**ASSIGNED TASK**
Locate the line bearing "- ¿Y luego qué" in the material below, then reproduce it and each following line up to and including the line bearing "- Ya... - Fernando".
== EXCERPTED DATA
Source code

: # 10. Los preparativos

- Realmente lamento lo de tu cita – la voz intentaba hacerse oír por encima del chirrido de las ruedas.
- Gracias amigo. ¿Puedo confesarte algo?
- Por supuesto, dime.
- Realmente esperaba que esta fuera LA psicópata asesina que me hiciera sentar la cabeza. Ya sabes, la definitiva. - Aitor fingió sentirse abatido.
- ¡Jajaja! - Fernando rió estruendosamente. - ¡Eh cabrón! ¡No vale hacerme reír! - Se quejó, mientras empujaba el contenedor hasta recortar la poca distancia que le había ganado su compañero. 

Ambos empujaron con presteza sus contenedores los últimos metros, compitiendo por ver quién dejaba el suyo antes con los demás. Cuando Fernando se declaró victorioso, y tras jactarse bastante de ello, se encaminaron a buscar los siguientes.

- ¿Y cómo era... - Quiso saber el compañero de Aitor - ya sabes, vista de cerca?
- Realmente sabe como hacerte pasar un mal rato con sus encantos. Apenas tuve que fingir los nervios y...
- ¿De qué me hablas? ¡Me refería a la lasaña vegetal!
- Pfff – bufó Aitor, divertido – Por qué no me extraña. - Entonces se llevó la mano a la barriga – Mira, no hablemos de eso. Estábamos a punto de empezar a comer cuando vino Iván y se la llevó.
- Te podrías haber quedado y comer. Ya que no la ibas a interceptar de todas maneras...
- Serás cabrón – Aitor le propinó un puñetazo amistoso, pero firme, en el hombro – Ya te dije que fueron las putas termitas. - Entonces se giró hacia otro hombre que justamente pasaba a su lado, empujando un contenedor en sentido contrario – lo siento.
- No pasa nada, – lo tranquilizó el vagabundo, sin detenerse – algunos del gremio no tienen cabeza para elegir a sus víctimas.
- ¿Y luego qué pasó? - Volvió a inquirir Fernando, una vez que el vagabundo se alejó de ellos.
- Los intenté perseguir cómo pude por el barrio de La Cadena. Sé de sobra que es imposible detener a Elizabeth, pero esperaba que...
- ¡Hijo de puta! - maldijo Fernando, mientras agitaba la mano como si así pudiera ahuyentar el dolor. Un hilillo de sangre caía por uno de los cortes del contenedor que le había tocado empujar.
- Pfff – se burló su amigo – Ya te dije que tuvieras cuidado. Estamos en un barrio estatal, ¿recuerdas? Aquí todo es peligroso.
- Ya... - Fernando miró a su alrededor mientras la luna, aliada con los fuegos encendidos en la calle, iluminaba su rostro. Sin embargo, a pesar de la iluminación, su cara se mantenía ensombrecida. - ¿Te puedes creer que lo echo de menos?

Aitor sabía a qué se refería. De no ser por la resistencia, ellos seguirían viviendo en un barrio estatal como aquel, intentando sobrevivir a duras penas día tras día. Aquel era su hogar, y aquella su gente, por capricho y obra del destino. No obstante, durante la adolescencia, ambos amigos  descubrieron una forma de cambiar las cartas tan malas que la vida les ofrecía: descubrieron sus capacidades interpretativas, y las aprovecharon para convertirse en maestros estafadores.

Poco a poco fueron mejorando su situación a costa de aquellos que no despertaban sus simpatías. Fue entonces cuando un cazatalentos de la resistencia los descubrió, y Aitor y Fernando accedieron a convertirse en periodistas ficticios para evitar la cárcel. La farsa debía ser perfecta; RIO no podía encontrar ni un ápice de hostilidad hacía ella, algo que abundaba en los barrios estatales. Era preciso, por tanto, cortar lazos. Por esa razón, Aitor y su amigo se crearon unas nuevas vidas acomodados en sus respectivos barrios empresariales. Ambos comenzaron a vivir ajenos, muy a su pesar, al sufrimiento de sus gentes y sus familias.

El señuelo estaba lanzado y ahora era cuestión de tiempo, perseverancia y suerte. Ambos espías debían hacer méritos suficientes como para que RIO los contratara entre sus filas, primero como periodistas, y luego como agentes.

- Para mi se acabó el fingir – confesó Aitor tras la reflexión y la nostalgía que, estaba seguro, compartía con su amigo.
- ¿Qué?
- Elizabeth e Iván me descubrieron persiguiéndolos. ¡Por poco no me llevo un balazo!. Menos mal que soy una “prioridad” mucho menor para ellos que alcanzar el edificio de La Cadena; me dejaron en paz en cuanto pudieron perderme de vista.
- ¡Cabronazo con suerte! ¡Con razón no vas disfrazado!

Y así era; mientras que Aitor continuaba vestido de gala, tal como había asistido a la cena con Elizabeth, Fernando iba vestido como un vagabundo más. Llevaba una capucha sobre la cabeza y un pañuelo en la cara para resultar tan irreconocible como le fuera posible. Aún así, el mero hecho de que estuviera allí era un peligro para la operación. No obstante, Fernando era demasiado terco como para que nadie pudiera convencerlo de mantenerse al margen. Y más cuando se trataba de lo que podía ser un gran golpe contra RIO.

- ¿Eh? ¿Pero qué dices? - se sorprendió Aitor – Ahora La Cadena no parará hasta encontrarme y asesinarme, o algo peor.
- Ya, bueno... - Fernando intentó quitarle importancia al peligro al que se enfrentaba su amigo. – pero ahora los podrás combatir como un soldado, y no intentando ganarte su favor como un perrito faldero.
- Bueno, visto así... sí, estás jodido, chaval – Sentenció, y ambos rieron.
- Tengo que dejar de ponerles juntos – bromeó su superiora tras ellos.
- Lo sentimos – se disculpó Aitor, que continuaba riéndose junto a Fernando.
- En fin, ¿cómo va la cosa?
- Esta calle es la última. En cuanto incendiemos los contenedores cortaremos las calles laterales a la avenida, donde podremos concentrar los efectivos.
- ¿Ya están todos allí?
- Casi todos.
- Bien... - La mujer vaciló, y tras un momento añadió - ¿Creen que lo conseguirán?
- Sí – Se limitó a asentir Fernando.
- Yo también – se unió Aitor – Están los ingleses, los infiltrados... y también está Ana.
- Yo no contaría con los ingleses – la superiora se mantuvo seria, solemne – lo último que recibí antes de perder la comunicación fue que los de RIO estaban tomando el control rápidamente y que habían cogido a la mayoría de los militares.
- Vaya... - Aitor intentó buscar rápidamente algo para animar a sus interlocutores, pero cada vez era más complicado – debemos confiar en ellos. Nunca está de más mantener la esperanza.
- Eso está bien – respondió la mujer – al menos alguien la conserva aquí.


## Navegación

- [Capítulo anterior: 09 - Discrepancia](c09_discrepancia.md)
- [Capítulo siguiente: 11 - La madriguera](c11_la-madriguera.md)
====
**OUTPUT FOR THIS EXERCISE**
- ¿Y luego qué pasó? - Volvió a inquirir Fernando, una vez que el vagabundo se alejó de ellos.
- Los intenté perseguir cómo pude por el barrio de La Cadena. Sé de sobra que es imposible detener a Elizabeth, pero esperaba que...
- ¡Hijo de puta! - maldijo Fernando, mientras agitaba la mano como si así pudiera ahuyentar el dolor. Un hilillo de sangre caía por uno de los cortes del contenedor que le había tocado empujar.
- Pfff – se burló su amigo – Ya te dije que tuvieras cuidado. Estamos en un barrio estatal, ¿recuerdas? Aquí todo es peligroso.
- Ya... - Fernando miró a su alrededor mientras la luna, aliada con los fuegos encendidos en la calle, iluminaba su rostro. Sin embargo, a pesar de la iluminación, su cara se mantenía ensombrecida. - ¿Te puedes creer que lo echo de menos?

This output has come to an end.